The question: who put Dino, the pink dinosaur in front of the White Island web-camera?
"We do know, but we are not saying," volcanologist Michael Rosenberg says.
"I will let it out that he was found in a garage sale."
The alert level was raised on the island yesterday after the crater lake began to re-fill quickly and the number of tremors began to increase.
Dino has been on the volcanic island since May 2004 and Rosenberg swears that it is the same plastic toy.

"I would absolutely love to know who manufactured the thing. It still hasn't perished. It is the same one."
He says it has been a tribute to its material that it is still there.
"It is nasty, you have high levels of UV, you have hydrochloric and sulphuric acids, you have ash and high winds."
In fact when he first appeared he was super glued onto a concrete wall at the old sulphur works, but they collapsed.

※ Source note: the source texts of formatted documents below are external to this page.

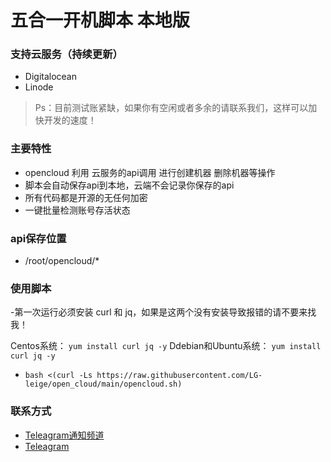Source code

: # 五合一开机脚本 本地版

### 支持云服务（持续更新）
- Digitalocean
- Linode
> Ps：目前测试账紧缺，如果你有空闲或者多余的请联系我们，这样可以加快开发的速度！

### 主要特性
- opencloud 利用 云服务的api调用 进行创建机器 删除机器等操作
- 脚本会自动保存api到本地，云端不会记录你保存的api
- 所有代码都是开源的无任何加密
- 一键批量检测账号存活状态

### api保存位置
- /root/opencloud/*

### 使用脚本
-第一次运行必须安装 curl 和 jq，如果是这两个没有安装导致报错的请不要来找我！

Centos系统：
```yum install curl jq -y```
Ddebian和Ubuntu系统：
```yum install curl jq -y```

- ```bash <(curl -Ls https://raw.githubusercontent.com/LG-leige/open_cloud/main/opencloud.sh)```

### 联系方式
- [Teleagram通知频道](https://t.me/openccloud "@openccloud")
- [Teleagram](https://t.me/LeiGe_233 "LeiGe_233")
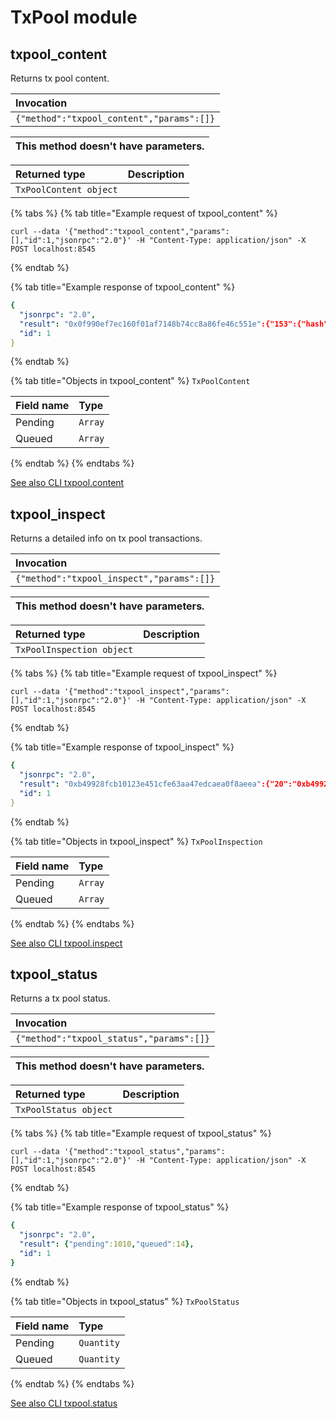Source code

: # TxPool module

## txpool\_content

Returns tx pool content.

| Invocation |
| :--- |
| `{"method":"txpool_content","params":[]}` |

| This method doesn't have parameters. |
| :--- |


| Returned type | Description |
| :--- | :--- |
| `TxPoolContent object` |  |

{% tabs %}
{% tab title="Example request of txpool\_content" %}
```text
curl --data '{"method":"txpool_content","params":[],"id":1,"jsonrpc":"2.0"}' -H "Content-Type: application/json" -X POST localhost:8545
```
{% endtab %}

{% tab title="Example response of txpool\_content" %}
```yaml
{
  "jsonrpc": "2.0",
  "result": "0x0f990ef7ec160f01af7148b74cc8a86fe46c551e":{"153":{"hash":"0x84f6f2e5d24b9a0c25bd7018adbbf4388b2c07842782f73d5ddc389906d5f2c8","nonce":"0x99","blockHash":null,"blockNumber":null,"transactionIndex":null,"from":"0x0f990ef7ec160f01af7148b74cc8a86fe46c551e","to":"0x1b4e4664de1d57b665b4bf3523cbccf007766de3","value":"0xc8","gasPrice":"0x3b9aca08","gas":"0x1c9c37f","data":"0xaeeb89600000000000000000000000000000000000000000000000000000000000000001","input":"0xaeeb89600000000000000000000000000000000000000000000000000000000000000001","type":"0x0","v":"0x2c","s":"0x20158ce3f4f9c65f8c657c0d91bbfb43632b2951f6192bca8fb3a25c26dd81d5","r":"0x2814d998f2a78dd4f37461485d88158a32ef5dcfa8c57e224b3ea77536df01b1"}}, (...),
  "id": 1
}
```
{% endtab %}

{% tab title="Objects in txpool\_content" %}
`TxPoolContent`

| Field name | Type |
| :--- | :--- |
| Pending | `Array` |
| Queued | `Array` |
{% endtab %}
{% endtabs %}

[See also CLI txpool.content](https://docs.nethermind.io/nethermind/nethermind-utilities/cli/txpool#txpool-content)

## txpool\_inspect

Returns a detailed info on tx pool transactions.

| Invocation |
| :--- |
| `{"method":"txpool_inspect","params":[]}` |

| This method doesn't have parameters. |
| :--- |


| Returned type | Description |
| :--- | :--- |
| `TxPoolInspection object` |  |

{% tabs %}
{% tab title="Example request of txpool\_inspect" %}
```text
curl --data '{"method":"txpool_inspect","params":[],"id":1,"jsonrpc":"2.0"}' -H "Content-Type: application/json" -X POST localhost:8545
```
{% endtab %}

{% tab title="Example response of txpool\_inspect" %}
```yaml
{
  "jsonrpc": "2.0",
  "result": "0xb49928fcb10123e451cfe63aa47edcaea0f8aeea":{"20":"0xb49928fcb10123e451cfe63aa47edcaea0f8aeea: 0 wei + 6721975 × 140000000000 gas","21":"0xb49928fcb10123e451cfe63aa47edcaea0f8aeea: 0 wei + 6721975 × 140000000000 gas","22":"0xb49928fcb10123e451cfe63aa47edcaea0f8aeea: 0 wei + 6721975 × 140000000000 gas","23":"0xb49928fcb10123e451cfe63aa47edcaea0f8aeea: 0 wei + 6700000 × 140000000000 gas","24":"0xb49928fcb10123e451cfe63aa47edcaea0f8aeea: 0 wei + 6700000 × 140000000000 gas","27":"0xb49928fcb10123e451cfe63aa47edcaea0f8aeea: 0 wei + 6700000 × 140000000000 gas"},"0xc51db3339a7603f70b347a0b9680554f777d1f3c":{"82":"0xc51db3339a7603f70b347a0b9680554f777d1f3c: 0 wei + 4500000 × 10000000000 gas"},"0x084dd4aefc6853253573fee9f5fcc23e849d164c":{"17":"0x084dd4aefc6853253573fee9f5fcc23e849d164c: 0 wei + 28472169 × 1000000008 gas"}, (...),
  "id": 1
}
```
{% endtab %}

{% tab title="Objects in txpool\_inspect" %}
`TxPoolInspection`

| Field name | Type |
| :--- | :--- |
| Pending | `Array` |
| Queued | `Array` |
{% endtab %}
{% endtabs %}

[See also CLI txpool.inspect](https://docs.nethermind.io/nethermind/nethermind-utilities/cli/txpool#txpool-inspect)

## txpool\_status

Returns a tx pool status.

| Invocation |
| :--- |
| `{"method":"txpool_status","params":[]}` |

| This method doesn't have parameters. |
| :--- |


| Returned type | Description |
| :--- | :--- |
| `TxPoolStatus object` |  |

{% tabs %}
{% tab title="Example request of txpool\_status" %}
```text
curl --data '{"method":"txpool_status","params":[],"id":1,"jsonrpc":"2.0"}' -H "Content-Type: application/json" -X POST localhost:8545
```
{% endtab %}

{% tab title="Example response of txpool\_status" %}
```yaml
{
  "jsonrpc": "2.0",
  "result": {"pending":1010,"queued":14},
  "id": 1
}
```
{% endtab %}

{% tab title="Objects in txpool\_status" %}
`TxPoolStatus`

| Field name | Type |
| :--- | :--- |
| Pending | `Quantity` |
| Queued | `Quantity` |
{% endtab %}
{% endtabs %}

[See also CLI txpool.status](https://docs.nethermind.io/nethermind/nethermind-utilities/cli/txpool#txpool-status)

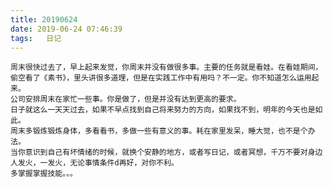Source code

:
 ```yaml
---
title: 20190624
date: 2019-06-24 07:46:39
tags:   日记
---
```

    周末很快过去了，早上起来发觉，你周末并没有做很多事。主要的任务就是看娃。在看娃期间，偷空看了《素书》，里头讲很多道理，但是在实践工作中有用吗？不一定。你不知道怎么运用起来。
    公司安排周末在家忙一些事。你是做了，但是并没有达到更高的要求。
    日子就这么一天天过去，如果不早点找到自己将来努力的方向，如果找不到，明年的今天也是如此。
    周末多锻炼锻炼身体，多看看书，多做一些有意义的事。耗在家里发呆，睡大觉，也不是个办法。
    当你意识到自己有坏情绪的时候，就换个安静的地方，或者写日记，或者冥想，千万不要对身边人发火，一发火，无论事情条件d再好，对你不利。
    多掌握掌握技能。。。
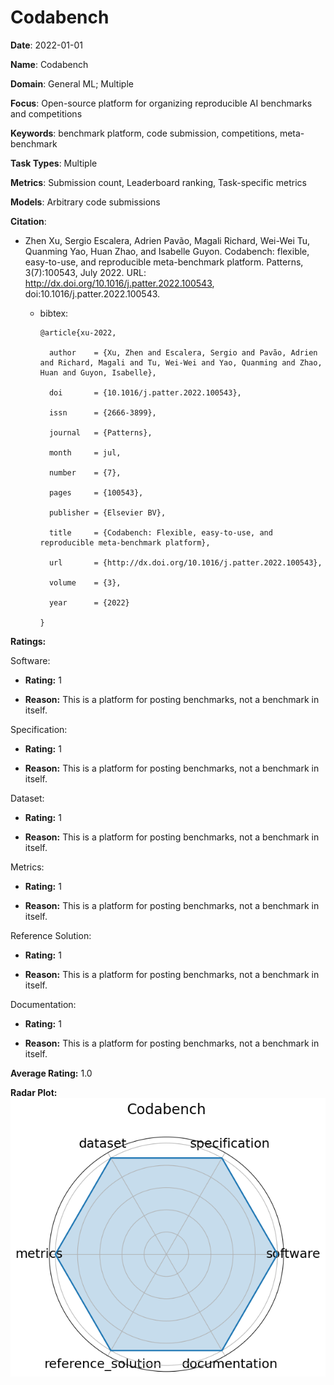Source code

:# Codabench


**Date**: 2022-01-01


**Name**: Codabench


**Domain**: General ML; Multiple


**Focus**: Open-source platform for organizing reproducible AI benchmarks and competitions


**Keywords**: benchmark platform, code submission, competitions, meta-benchmark


**Task Types**: Multiple


**Metrics**: Submission count, Leaderboard ranking, Task-specific metrics


**Models**: Arbitrary code submissions


**Citation**:


- Zhen Xu, Sergio Escalera, Adrien Pavão, Magali Richard, Wei-Wei Tu, Quanming Yao, Huan Zhao, and Isabelle Guyon. Codabench: flexible, easy-to-use, and reproducible meta-benchmark platform. Patterns, 3(7):100543, July 2022. URL: http://dx.doi.org/10.1016/j.patter.2022.100543, doi:10.1016/j.patter.2022.100543.

  - bibtex:
      ```
      @article{xu-2022,

        author    = {Xu, Zhen and Escalera, Sergio and Pavão, Adrien and Richard, Magali and Tu, Wei-Wei and Yao, Quanming and Zhao, Huan and Guyon, Isabelle},

        doi       = {10.1016/j.patter.2022.100543},

        issn      = {2666-3899},

        journal   = {Patterns},

        month     = jul,

        number    = {7},

        pages     = {100543},

        publisher = {Elsevier BV},

        title     = {Codabench: Flexible, easy-to-use, and reproducible meta-benchmark platform},

        url       = {http://dx.doi.org/10.1016/j.patter.2022.100543},

        volume    = {3},

        year      = {2022}

      }

      ```

**Ratings:**


Software:


  - **Rating:** 1


  - **Reason:** This is a platform for posting benchmarks, not a benchmark in itself. 


Specification:


  - **Rating:** 1


  - **Reason:** This is a platform for posting benchmarks, not a benchmark in itself. 


Dataset:


  - **Rating:** 1


  - **Reason:** This is a platform for posting benchmarks, not a benchmark in itself. 


Metrics:


  - **Rating:** 1


  - **Reason:** This is a platform for posting benchmarks, not a benchmark in itself. 


Reference Solution:


  - **Rating:** 1


  - **Reason:** This is a platform for posting benchmarks, not a benchmark in itself. 


Documentation:


  - **Rating:** 1


  - **Reason:** This is a platform for posting benchmarks, not a benchmark in itself. 


**Average Rating:** 1.0


**Radar Plot:**
 ![Codabench radar plot](../../tex/images/codabench_radar.png)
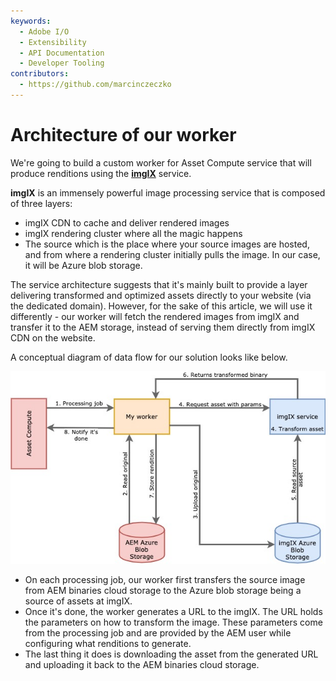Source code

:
 ```yaml
---
keywords:
  - Adobe I/O
  - Extensibility
  - API Documentation
  - Developer Tooling
contributors: 
  - https://github.com/marcinczeczko 
---
```


# Architecture of our worker

We're going to build a custom worker for Asset Compute service that will produce renditions using the **[imgIX][imgix]** service.

**imgIX** is an immensely powerful image processing service that is composed of three layers:

- imgIX CDN to cache and deliver rendered images
- imgIX rendering cluster where all the magic happens
- The source which is the place where your source images are hosted, and from where a rendering cluster initially pulls
  the image. In our case, it will be Azure blob storage.

The service architecture suggests that it's mainly built to provide a layer delivering transformed and optimized assets
directly to your website (via the dedicated domain). However, for the sake of this article, we will use it differently -
our worker will fetch the rendered images from imgIX and transfer it to the AEM storage, instead of serving them
directly from imgIX CDN on the website.

A conceptual diagram of data flow for our solution looks like below.

![Custom worker conceptual architecture](assets/custom-worker-concept.jpg)

- On each processing job, our worker first transfers the source image from AEM binaries cloud storage to the Azure blob
  storage being a source of assets at imgIX.
- Once it's done, the worker generates a URL to the imgIX. The URL holds the parameters on how to transform the image.
  These parameters come from the processing job and are provided by the AEM user while configuring what renditions to
  generate.
- The last thing it does is downloading the asset from the generated URL and uploading it back to the AEM binaries cloud
  storage.

[imgix]: https://www.imgix.com/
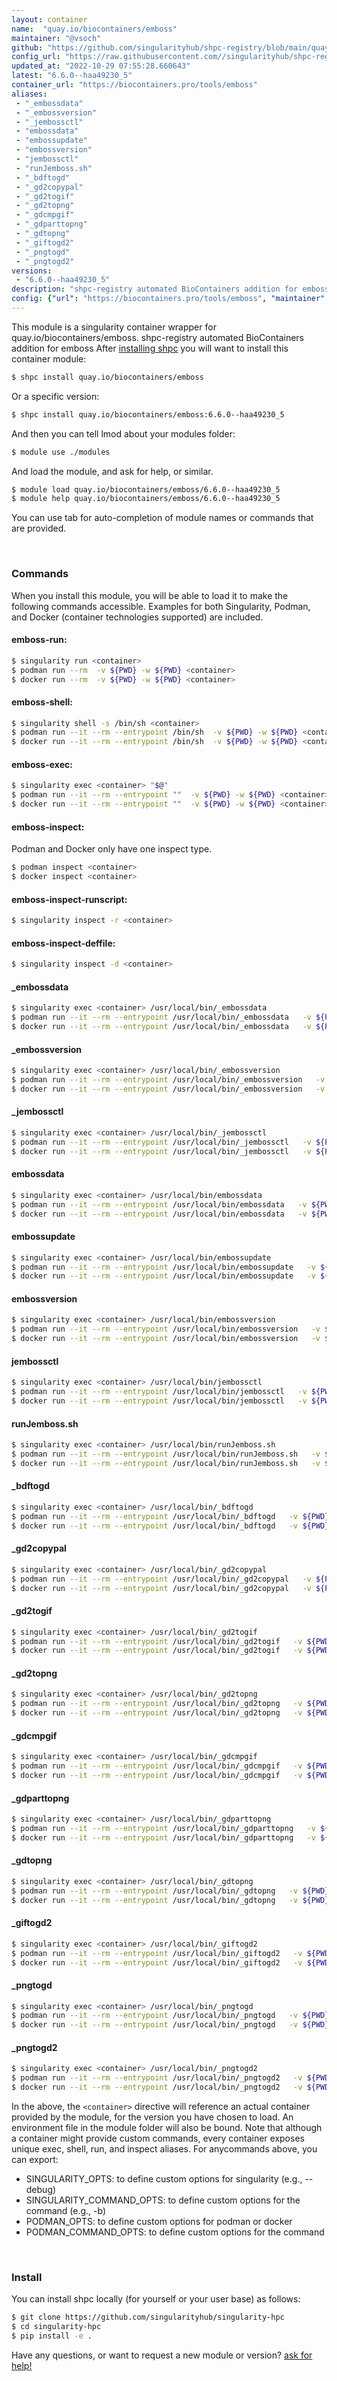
 ```yaml
---
layout: container
name:  "quay.io/biocontainers/emboss"
maintainer: "@vsoch"
github: "https://github.com/singularityhub/shpc-registry/blob/main/quay.io/biocontainers/emboss/container.yaml"
config_url: "https://raw.githubusercontent.com//singularityhub/shpc-registry/main/quay.io/biocontainers/emboss/container.yaml"
updated_at: "2022-10-29 07:55:28.660643"
latest: "6.6.0--haa49230_5"
container_url: "https://biocontainers.pro/tools/emboss"
aliases:
 - "_embossdata"
 - "_embossversion"
 - "_jembossctl"
 - "embossdata"
 - "embossupdate"
 - "embossversion"
 - "jembossctl"
 - "runJemboss.sh"
 - "_bdftogd"
 - "_gd2copypal"
 - "_gd2togif"
 - "_gd2topng"
 - "_gdcmpgif"
 - "_gdparttopng"
 - "_gdtopng"
 - "_giftogd2"
 - "_pngtogd"
 - "_pngtogd2"
versions:
 - "6.6.0--haa49230_5"
description: "shpc-registry automated BioContainers addition for emboss"
config: {"url": "https://biocontainers.pro/tools/emboss", "maintainer": "@vsoch", "description": "shpc-registry automated BioContainers addition for emboss", "latest": {"6.6.0--haa49230_5": "sha256:51a26af4f2349bcb017855d7e797bcdb787e9177b3067ff439ccdeac550991ab"}, "tags": {"6.6.0--haa49230_5": "sha256:51a26af4f2349bcb017855d7e797bcdb787e9177b3067ff439ccdeac550991ab"}, "docker": "quay.io/biocontainers/emboss", "aliases": {"_embossdata": "/usr/local/bin/_embossdata", "_embossversion": "/usr/local/bin/_embossversion", "_jembossctl": "/usr/local/bin/_jembossctl", "embossdata": "/usr/local/bin/embossdata", "embossupdate": "/usr/local/bin/embossupdate", "embossversion": "/usr/local/bin/embossversion", "jembossctl": "/usr/local/bin/jembossctl", "runJemboss.sh": "/usr/local/bin/runJemboss.sh", "_bdftogd": "/usr/local/bin/_bdftogd", "_gd2copypal": "/usr/local/bin/_gd2copypal", "_gd2togif": "/usr/local/bin/_gd2togif", "_gd2topng": "/usr/local/bin/_gd2topng", "_gdcmpgif": "/usr/local/bin/_gdcmpgif", "_gdparttopng": "/usr/local/bin/_gdparttopng", "_gdtopng": "/usr/local/bin/_gdtopng", "_giftogd2": "/usr/local/bin/_giftogd2", "_pngtogd": "/usr/local/bin/_pngtogd", "_pngtogd2": "/usr/local/bin/_pngtogd2"}}
---
```


This module is a singularity container wrapper for quay.io/biocontainers/emboss.
shpc-registry automated BioContainers addition for emboss
After [installing shpc](#install) you will want to install this container module:


```bash
$ shpc install quay.io/biocontainers/emboss
```

Or a specific version:

```bash
$ shpc install quay.io/biocontainers/emboss:6.6.0--haa49230_5
```

And then you can tell lmod about your modules folder:

```bash
$ module use ./modules
```

And load the module, and ask for help, or similar.

```bash
$ module load quay.io/biocontainers/emboss/6.6.0--haa49230_5
$ module help quay.io/biocontainers/emboss/6.6.0--haa49230_5
```

You can use tab for auto-completion of module names or commands that are provided.

<br>

### Commands

When you install this module, you will be able to load it to make the following commands accessible.
Examples for both Singularity, Podman, and Docker (container technologies supported) are included.

#### emboss-run:

```bash
$ singularity run <container>
$ podman run --rm  -v ${PWD} -w ${PWD} <container>
$ docker run --rm  -v ${PWD} -w ${PWD} <container>
```

#### emboss-shell:

```bash
$ singularity shell -s /bin/sh <container>
$ podman run --it --rm --entrypoint /bin/sh  -v ${PWD} -w ${PWD} <container>
$ docker run --it --rm --entrypoint /bin/sh  -v ${PWD} -w ${PWD} <container>
```

#### emboss-exec:

```bash
$ singularity exec <container> "$@"
$ podman run --it --rm --entrypoint ""  -v ${PWD} -w ${PWD} <container> "$@"
$ docker run --it --rm --entrypoint ""  -v ${PWD} -w ${PWD} <container> "$@"
```

#### emboss-inspect:

Podman and Docker only have one inspect type.

```bash
$ podman inspect <container>
$ docker inspect <container>
```

#### emboss-inspect-runscript:

```bash
$ singularity inspect -r <container>
```

#### emboss-inspect-deffile:

```bash
$ singularity inspect -d <container>
```


#### _embossdata

```bash
$ singularity exec <container> /usr/local/bin/_embossdata
$ podman run --it --rm --entrypoint /usr/local/bin/_embossdata   -v ${PWD} -w ${PWD} <container> -c " $@"
$ docker run --it --rm --entrypoint /usr/local/bin/_embossdata   -v ${PWD} -w ${PWD} <container> -c " $@"
```


#### _embossversion

```bash
$ singularity exec <container> /usr/local/bin/_embossversion
$ podman run --it --rm --entrypoint /usr/local/bin/_embossversion   -v ${PWD} -w ${PWD} <container> -c " $@"
$ docker run --it --rm --entrypoint /usr/local/bin/_embossversion   -v ${PWD} -w ${PWD} <container> -c " $@"
```


#### _jembossctl

```bash
$ singularity exec <container> /usr/local/bin/_jembossctl
$ podman run --it --rm --entrypoint /usr/local/bin/_jembossctl   -v ${PWD} -w ${PWD} <container> -c " $@"
$ docker run --it --rm --entrypoint /usr/local/bin/_jembossctl   -v ${PWD} -w ${PWD} <container> -c " $@"
```


#### embossdata

```bash
$ singularity exec <container> /usr/local/bin/embossdata
$ podman run --it --rm --entrypoint /usr/local/bin/embossdata   -v ${PWD} -w ${PWD} <container> -c " $@"
$ docker run --it --rm --entrypoint /usr/local/bin/embossdata   -v ${PWD} -w ${PWD} <container> -c " $@"
```


#### embossupdate

```bash
$ singularity exec <container> /usr/local/bin/embossupdate
$ podman run --it --rm --entrypoint /usr/local/bin/embossupdate   -v ${PWD} -w ${PWD} <container> -c " $@"
$ docker run --it --rm --entrypoint /usr/local/bin/embossupdate   -v ${PWD} -w ${PWD} <container> -c " $@"
```


#### embossversion

```bash
$ singularity exec <container> /usr/local/bin/embossversion
$ podman run --it --rm --entrypoint /usr/local/bin/embossversion   -v ${PWD} -w ${PWD} <container> -c " $@"
$ docker run --it --rm --entrypoint /usr/local/bin/embossversion   -v ${PWD} -w ${PWD} <container> -c " $@"
```


#### jembossctl

```bash
$ singularity exec <container> /usr/local/bin/jembossctl
$ podman run --it --rm --entrypoint /usr/local/bin/jembossctl   -v ${PWD} -w ${PWD} <container> -c " $@"
$ docker run --it --rm --entrypoint /usr/local/bin/jembossctl   -v ${PWD} -w ${PWD} <container> -c " $@"
```


#### runJemboss.sh

```bash
$ singularity exec <container> /usr/local/bin/runJemboss.sh
$ podman run --it --rm --entrypoint /usr/local/bin/runJemboss.sh   -v ${PWD} -w ${PWD} <container> -c " $@"
$ docker run --it --rm --entrypoint /usr/local/bin/runJemboss.sh   -v ${PWD} -w ${PWD} <container> -c " $@"
```


#### _bdftogd

```bash
$ singularity exec <container> /usr/local/bin/_bdftogd
$ podman run --it --rm --entrypoint /usr/local/bin/_bdftogd   -v ${PWD} -w ${PWD} <container> -c " $@"
$ docker run --it --rm --entrypoint /usr/local/bin/_bdftogd   -v ${PWD} -w ${PWD} <container> -c " $@"
```


#### _gd2copypal

```bash
$ singularity exec <container> /usr/local/bin/_gd2copypal
$ podman run --it --rm --entrypoint /usr/local/bin/_gd2copypal   -v ${PWD} -w ${PWD} <container> -c " $@"
$ docker run --it --rm --entrypoint /usr/local/bin/_gd2copypal   -v ${PWD} -w ${PWD} <container> -c " $@"
```


#### _gd2togif

```bash
$ singularity exec <container> /usr/local/bin/_gd2togif
$ podman run --it --rm --entrypoint /usr/local/bin/_gd2togif   -v ${PWD} -w ${PWD} <container> -c " $@"
$ docker run --it --rm --entrypoint /usr/local/bin/_gd2togif   -v ${PWD} -w ${PWD} <container> -c " $@"
```


#### _gd2topng

```bash
$ singularity exec <container> /usr/local/bin/_gd2topng
$ podman run --it --rm --entrypoint /usr/local/bin/_gd2topng   -v ${PWD} -w ${PWD} <container> -c " $@"
$ docker run --it --rm --entrypoint /usr/local/bin/_gd2topng   -v ${PWD} -w ${PWD} <container> -c " $@"
```


#### _gdcmpgif

```bash
$ singularity exec <container> /usr/local/bin/_gdcmpgif
$ podman run --it --rm --entrypoint /usr/local/bin/_gdcmpgif   -v ${PWD} -w ${PWD} <container> -c " $@"
$ docker run --it --rm --entrypoint /usr/local/bin/_gdcmpgif   -v ${PWD} -w ${PWD} <container> -c " $@"
```


#### _gdparttopng

```bash
$ singularity exec <container> /usr/local/bin/_gdparttopng
$ podman run --it --rm --entrypoint /usr/local/bin/_gdparttopng   -v ${PWD} -w ${PWD} <container> -c " $@"
$ docker run --it --rm --entrypoint /usr/local/bin/_gdparttopng   -v ${PWD} -w ${PWD} <container> -c " $@"
```


#### _gdtopng

```bash
$ singularity exec <container> /usr/local/bin/_gdtopng
$ podman run --it --rm --entrypoint /usr/local/bin/_gdtopng   -v ${PWD} -w ${PWD} <container> -c " $@"
$ docker run --it --rm --entrypoint /usr/local/bin/_gdtopng   -v ${PWD} -w ${PWD} <container> -c " $@"
```


#### _giftogd2

```bash
$ singularity exec <container> /usr/local/bin/_giftogd2
$ podman run --it --rm --entrypoint /usr/local/bin/_giftogd2   -v ${PWD} -w ${PWD} <container> -c " $@"
$ docker run --it --rm --entrypoint /usr/local/bin/_giftogd2   -v ${PWD} -w ${PWD} <container> -c " $@"
```


#### _pngtogd

```bash
$ singularity exec <container> /usr/local/bin/_pngtogd
$ podman run --it --rm --entrypoint /usr/local/bin/_pngtogd   -v ${PWD} -w ${PWD} <container> -c " $@"
$ docker run --it --rm --entrypoint /usr/local/bin/_pngtogd   -v ${PWD} -w ${PWD} <container> -c " $@"
```


#### _pngtogd2

```bash
$ singularity exec <container> /usr/local/bin/_pngtogd2
$ podman run --it --rm --entrypoint /usr/local/bin/_pngtogd2   -v ${PWD} -w ${PWD} <container> -c " $@"
$ docker run --it --rm --entrypoint /usr/local/bin/_pngtogd2   -v ${PWD} -w ${PWD} <container> -c " $@"
```



In the above, the `<container>` directive will reference an actual container provided
by the module, for the version you have chosen to load. An environment file in the
module folder will also be bound. Note that although a container
might provide custom commands, every container exposes unique exec, shell, run, and
inspect aliases. For anycommands above, you can export:

 - SINGULARITY_OPTS: to define custom options for singularity (e.g., --debug)
 - SINGULARITY_COMMAND_OPTS: to define custom options for the command (e.g., -b)
 - PODMAN_OPTS: to define custom options for podman or docker
 - PODMAN_COMMAND_OPTS: to define custom options for the command

<br>

### Install

You can install shpc locally (for yourself or your user base) as follows:

```bash
$ git clone https://github.com/singularityhub/singularity-hpc
$ cd singularity-hpc
$ pip install -e .
```

Have any questions, or want to request a new module or version? [ask for help!](https://github.com/singularityhub/singularity-hpc/issues)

So scientists had to move the camera - and Dino.
"It was a bit of a joke and we didn't expect him to stay long."
Every time the alert levels rise on White Island, hundreds check the web camera - and then write to GNS Science asking what the deal is.
When, in 2004, Dino was noticed, GNS was forced to reduce the size of the volcano-cam images on the website.
GNS has received emails from all over the world, some from people who had not heard of New Zealand before. CNN and The New York Times are among a long list of media to have chased the Dino story.